Monday, December 10, 2007

A Budgetary Lie of Omission

From the Christian Science Monitor, David R. Francis writes:
The latest tussle concerns a fiscal 2008 appropriations bill for three departments: Education, Labor, and Health and Human Services. The difference between Congress and the White House on this is $21 billion, figures the Center on Budget and Policy Priorities (CBPP), a Washington think tank. That's about 5 percent of all domestic appropriations, 1.8 percent of all federal discretionary spending ($1.14 trillion, a sum that includes defense spending), and far less than 1 percent of the $2.9 trillion total budget...
That's a lot of numbers. Here's what's missing: the actual size of the bill itself. You can compare the dispute to a lot of things: GDP, tax revenues, or the market capitalization of Coca-Cola - but that still omits the single most relevant percentage in the debate: 15%.
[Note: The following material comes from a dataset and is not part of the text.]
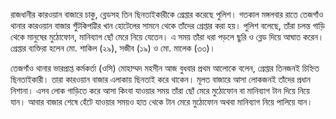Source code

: রাজধানীর কারওয়ান বাজারে চাকু, ব্লেডসহ তিন ছিনতাইকারীকে গ্রেপ্তার করেছে পুলিশ। গতকাল মঙ্গলবার রাতে তেজগাঁও থানার কারওয়ান বাজার শুঁটকিপট্টির খান হোটেলের সামনে থেকে তাঁদের গ্রেপ্তার করা হয়। পুলিশ বলেছে, তাঁরা চলন্ত গাড়ি থেকে মানুষের মুঠোফোন, মানিব্যাগ ছোঁ মেরে নিয়ে যেতেন। এ সময় তাঁরা ধরা পড়লে ছুরি ও ব্লেড দিয়ে আঘাত করেন। গ্রেপ্তার ব্যক্তিরা হলেন মো. শাকিল (২৯), সজীব (১৯) ও মো. মালেক (৩৩)।

তেজগাঁও থানার ভারপ্রাপ্ত কর্মকর্তা (ওসি) মোহাম্মদ মহসীন আজ বুধবার প্রথম আলোকে বলেন, গ্রেপ্তার তিনজনই চিহ্নিত ছিনতাইকারী। তারা কারওয়ান বাজার এলাকায় ছিনতাই করে থাকেন। মূলত বাজারে আসা লোকজনই তাঁদের প্রধান নিশানা। এসব লোক গাড়িতে করে আসা কিংবা যাওয়ার সময় তাঁরা ছোঁ মেরে মুঠোফোন বা মানিব্যাগ টান দিয়ে নিয়ে যান। আবার বাজার শেষে হেঁটে যাওয়ার সময়ও হাত থেকে টান মেরে মুঠোফোন অথবা মানিব্যাগ নিয়ে পালিয়ে যান।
According to the Center on Budget and Policy Priorities (cited by the author), the President proposed $140.9 billion in spending. The disputed $21 billion represents a 15 percent increase over that proposal - far beyond any measure of U.S. inflation. Especially with the federal government operating at a deficit, a 15 percent increase in any area should be cause for concern. Anywhere outside of government, it would be outrageous.

Oddly enough, at $146.19 billion today, Coca-Cola's market capitalization is roughly equivalent to the appropriations bill discussed above.